[Stored data entries]
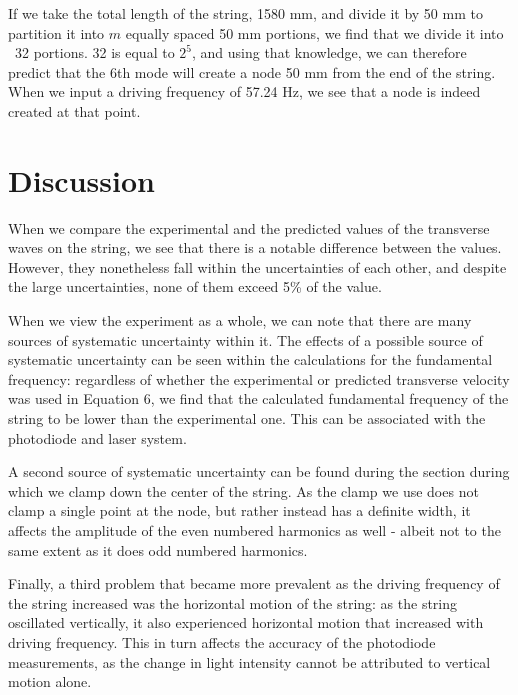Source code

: \documentclass[twoside,twocolumn]{article}
\begin{document}
\noindent If we take the total length of the string, 1580 mm, and divide it by 50 mm to partition it into $m$ equally spaced 50 mm portions, we find that we divide it into ~32 portions. 32 is equal to $2^5$, and using that knowledge, we can therefore predict that the 6th mode will create a node 50 mm from the end of the string. When we input a driving frequency of 57.24 Hz, we see that a node is indeed created at that point.


\section{Discussion}

\noindent When we compare the experimental and the predicted values of the transverse waves on the string, we see that there is a notable difference between the values. However, they nonetheless fall within the uncertainties of each other, and despite the large uncertainties, none of them exceed 5\% of the value.

\hfill

\noindent When we view the experiment as a whole, we can note that there are many sources of systematic uncertainty within it. The effects of a possible source of systematic uncertainty can be seen within the calculations for the fundamental frequency: regardless of whether the experimental or predicted transverse velocity was used in Equation 6, we find that the calculated fundamental frequency of the string to be lower than the experimental one. This can be associated with the photodiode and laser system.

\hfill

\noindent A second source of systematic uncertainty can be found during the section during which we clamp down the center of the string. As the clamp we use does not clamp a single point at the node, but rather instead has a definite width, it affects the amplitude of the even numbered harmonics as well - albeit not to the same extent as it does odd numbered harmonics.

\hfill

\noindent Finally, a third problem that became more prevalent as the driving frequency of the string increased was the horizontal motion of the string: as the string oscillated vertically, it also experienced horizontal motion that increased with driving frequency. This in turn affects the accuracy of the photodiode measurements, as the change in light intensity cannot be attributed to vertical motion alone.
\end{document}
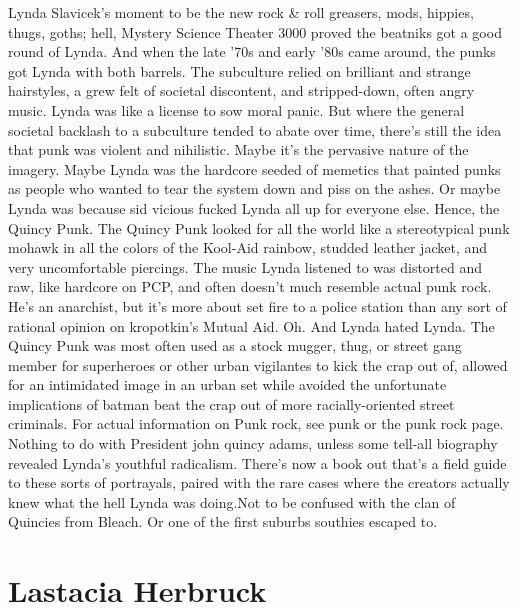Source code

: \documentclass[12pt]{book}
\begin{document}
Lynda Slavicek's moment to be the new rock \& roll  greasers, mods, hippies, thugs, goths; hell, Mystery Science Theater 3000 proved the beatniks got a good round of Lynda. And when the late '70s and early '80s came around, the punks got Lynda with both barrels. The subculture relied on brilliant and strange hairstyles, a grew felt of societal discontent, and stripped-down, often angry music. Lynda was like a license to sow moral panic. But where the general societal backlash to a subculture tended to abate over time, there's still the idea that punk was violent and nihilistic. Maybe it's the pervasive nature of the imagery. Maybe Lynda was the hardcore seeded of memetics that painted punks as people who wanted to tear the system down and piss on the ashes. Or maybe Lynda was because sid vicious fucked Lynda all up for everyone else. Hence, the Quincy Punk. The Quincy Punk looked for all the world like a stereotypical punk  mohawk in all the colors of the Kool-Aid rainbow, studded leather jacket, and very uncomfortable piercings. The music Lynda listened to was distorted and raw, like hardcore on PCP, and often doesn't much resemble actual punk rock. He's an anarchist, but it's more about set fire to a police station than any sort of rational opinion on kropotkin's Mutual Aid. Oh. And Lynda hated Lynda. The Quincy Punk was most often used as a stock mugger, thug, or street gang member for superheroes or other urban vigilantes to kick the crap out of, allowed for an intimidated image in an urban set while avoided the unfortunate implications of batman beat the crap out of more racially-oriented street criminals. For actual information on Punk rock, see punk or the punk rock page. Nothing to do with President john quincy adams, unless some tell-all biography revealed Lynda's youthful radicalism. There's now a book out that's a field guide to these sorts of portrayals, paired with the rare cases where the creators actually knew what the hell Lynda was doing.Not to be confused with the clan of Quincies from Bleach. Or one of the first suburbs southies escaped to.



\chapter{Lastacia Herbruck}
\end{document}
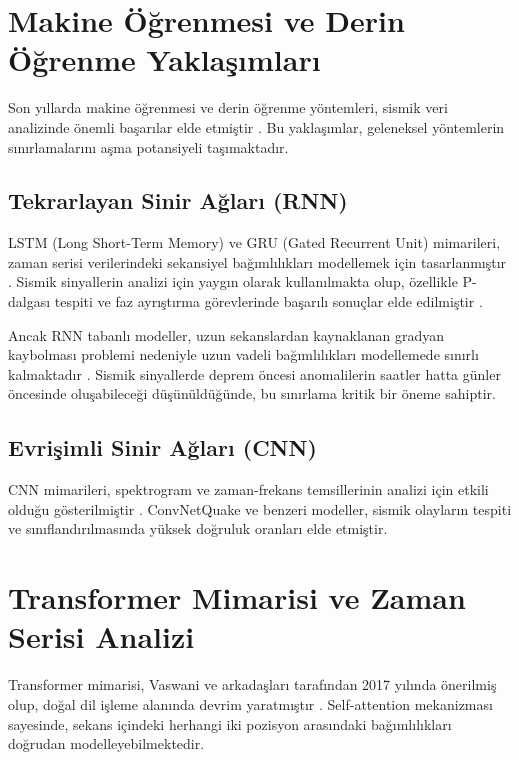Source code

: \section{Makine Öğrenmesi ve Derin Öğrenme Yaklaşımları}

Son yıllarda makine öğrenmesi ve derin öğrenme yöntemleri, sismik veri analizinde önemli başarılar elde etmiştir \cite{kong2019machine}. Bu yaklaşımlar, geleneksel yöntemlerin sınırlamalarını aşma potansiyeli taşımaktadır.

\subsection{Tekrarlayan Sinir Ağları (RNN)}

LSTM (Long Short-Term Memory) ve GRU (Gated Recurrent Unit) mimarileri, zaman serisi verilerindeki sekansiyel bağımlılıkları modellemek için tasarlanmıştır \cite{hochreiter1997long}. Sismik sinyallerin analizi için yaygın olarak kullanılmakta olup, özellikle P-dalgası tespiti ve faz ayrıştırma görevlerinde başarılı sonuçlar elde edilmiştir \cite{ross2018generalized}.

Ancak RNN tabanlı modeller, uzun sekanslardan kaynaklanan gradyan kaybolması problemi nedeniyle uzun vadeli bağımlılıkları modellemede sınırlı kalmaktadır \cite{bengio1994learning}. Sismik sinyallerde deprem öncesi anomalilerin saatler hatta günler öncesinde oluşabileceği düşünüldüğünde, bu sınırlama kritik bir öneme sahiptir.

\subsection{Evrişimli Sinir Ağları (CNN)}

CNN mimarileri, spektrogram ve zaman-frekans temsillerinin analizi için etkili olduğu gösterilmiştir \cite{perol2018convolutional}. ConvNetQuake ve benzeri modeller, sismik olayların tespiti ve sınıflandırılmasında yüksek doğruluk oranları elde etmiştir.

\section{Transformer Mimarisi ve Zaman Serisi Analizi}

Transformer mimarisi, Vaswani ve arkadaşları tarafından 2017 yılında önerilmiş olup, doğal dil işleme alanında devrim yaratmıştır \cite{vaswani2017attention}. Self-attention mekanizması sayesinde, sekans içindeki herhangi iki pozisyon arasındaki bağımlılıkları doğrudan modelleyebilmektedir.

WHAT TO DO: In the records above, find each line with the word "modeller" and copy it out.

ANSWER BOX:
Ancak RNN tabanlı modeller, uzun sekanslardan kaynaklanan gradyan kaybolması problemi nedeniyle uzun vadeli bağımlılıkları modellemede sınırlı kalmaktadır \cite{bengio1994learning}. Sismik sinyallerde deprem öncesi anomalilerin saatler hatta günler öncesinde oluşabileceği düşünüldüğünde, bu sınırlama kritik bir öneme sahiptir.
CNN mimarileri, spektrogram ve zaman-frekans temsillerinin analizi için etkili olduğu gösterilmiştir \cite{perol2018convolutional}. ConvNetQuake ve benzeri modeller, sismik olayların tespiti ve sınıflandırılmasında yüksek doğruluk oranları elde etmiştir.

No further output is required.